[[ DATA SUPPLIED open ]]

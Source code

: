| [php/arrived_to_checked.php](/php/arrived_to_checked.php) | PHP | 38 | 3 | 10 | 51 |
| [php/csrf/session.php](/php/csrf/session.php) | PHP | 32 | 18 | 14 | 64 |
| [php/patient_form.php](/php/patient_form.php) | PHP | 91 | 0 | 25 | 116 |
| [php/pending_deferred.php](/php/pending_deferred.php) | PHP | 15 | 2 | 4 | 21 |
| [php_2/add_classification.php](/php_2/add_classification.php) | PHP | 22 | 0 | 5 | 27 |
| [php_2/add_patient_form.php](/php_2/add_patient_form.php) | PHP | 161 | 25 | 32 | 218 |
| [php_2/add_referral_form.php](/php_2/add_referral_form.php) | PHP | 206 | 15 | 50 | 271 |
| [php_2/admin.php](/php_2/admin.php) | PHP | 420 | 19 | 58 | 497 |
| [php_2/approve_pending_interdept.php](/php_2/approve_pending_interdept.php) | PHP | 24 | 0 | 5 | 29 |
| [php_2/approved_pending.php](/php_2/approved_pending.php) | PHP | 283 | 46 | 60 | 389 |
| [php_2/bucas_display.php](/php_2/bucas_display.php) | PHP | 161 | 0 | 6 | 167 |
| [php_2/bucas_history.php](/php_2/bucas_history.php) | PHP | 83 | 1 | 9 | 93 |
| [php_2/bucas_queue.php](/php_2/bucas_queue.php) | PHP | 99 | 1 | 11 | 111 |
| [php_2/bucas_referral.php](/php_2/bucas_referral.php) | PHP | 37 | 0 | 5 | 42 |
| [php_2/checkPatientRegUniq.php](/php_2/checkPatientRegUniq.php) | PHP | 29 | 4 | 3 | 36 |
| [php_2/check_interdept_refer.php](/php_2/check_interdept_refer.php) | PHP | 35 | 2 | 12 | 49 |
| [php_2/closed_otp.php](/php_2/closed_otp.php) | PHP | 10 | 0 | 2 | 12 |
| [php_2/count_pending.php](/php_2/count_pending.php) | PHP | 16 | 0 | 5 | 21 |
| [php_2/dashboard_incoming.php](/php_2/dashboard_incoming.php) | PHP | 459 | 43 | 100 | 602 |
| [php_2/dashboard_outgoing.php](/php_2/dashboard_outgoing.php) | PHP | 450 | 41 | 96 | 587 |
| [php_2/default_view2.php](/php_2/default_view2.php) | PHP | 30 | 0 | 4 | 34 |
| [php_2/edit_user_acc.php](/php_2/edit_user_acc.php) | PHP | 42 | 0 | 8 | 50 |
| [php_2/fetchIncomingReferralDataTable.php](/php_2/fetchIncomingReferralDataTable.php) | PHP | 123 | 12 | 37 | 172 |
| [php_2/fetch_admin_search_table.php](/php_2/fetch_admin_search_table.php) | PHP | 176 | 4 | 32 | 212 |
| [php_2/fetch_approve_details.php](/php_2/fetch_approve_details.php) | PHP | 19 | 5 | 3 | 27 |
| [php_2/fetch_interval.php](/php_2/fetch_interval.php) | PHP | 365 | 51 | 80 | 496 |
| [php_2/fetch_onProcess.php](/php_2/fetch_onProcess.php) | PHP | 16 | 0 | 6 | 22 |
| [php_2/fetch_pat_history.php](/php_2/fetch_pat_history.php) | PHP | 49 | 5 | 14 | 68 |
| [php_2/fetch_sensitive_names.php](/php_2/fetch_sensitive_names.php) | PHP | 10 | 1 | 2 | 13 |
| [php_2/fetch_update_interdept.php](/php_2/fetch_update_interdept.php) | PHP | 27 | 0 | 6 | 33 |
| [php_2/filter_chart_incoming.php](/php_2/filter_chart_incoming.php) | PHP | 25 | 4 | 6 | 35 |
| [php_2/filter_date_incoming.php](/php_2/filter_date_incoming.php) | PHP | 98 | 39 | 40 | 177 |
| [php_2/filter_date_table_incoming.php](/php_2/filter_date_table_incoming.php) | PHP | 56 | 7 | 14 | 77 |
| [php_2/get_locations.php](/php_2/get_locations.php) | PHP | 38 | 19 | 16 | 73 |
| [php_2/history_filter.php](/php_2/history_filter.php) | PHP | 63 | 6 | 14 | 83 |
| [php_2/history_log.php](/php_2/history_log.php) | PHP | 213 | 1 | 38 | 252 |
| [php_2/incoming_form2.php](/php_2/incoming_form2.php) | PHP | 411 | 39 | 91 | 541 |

[[ DATA SUPPLIED closed ]]

*PROBLEM*
Starting at the line above that contains "19 | 5 | 3 | 27 |", repeat each line exactly up to and including the line that contains "10 | 1 | 2 | 13 |", and stop there.

*FINISHED TASK*
| [php_2/fetch_approve_details.php](/php_2/fetch_approve_details.php) | PHP | 19 | 5 | 3 | 27 |
| [php_2/fetch_interval.php](/php_2/fetch_interval.php) | PHP | 365 | 51 | 80 | 496 |
| [php_2/fetch_onProcess.php](/php_2/fetch_onProcess.php) | PHP | 16 | 0 | 6 | 22 |
| [php_2/fetch_pat_history.php](/php_2/fetch_pat_history.php) | PHP | 49 | 5 | 14 | 68 |
| [php_2/fetch_sensitive_names.php](/php_2/fetch_sensitive_names.php) | PHP | 10 | 1 | 2 | 13 |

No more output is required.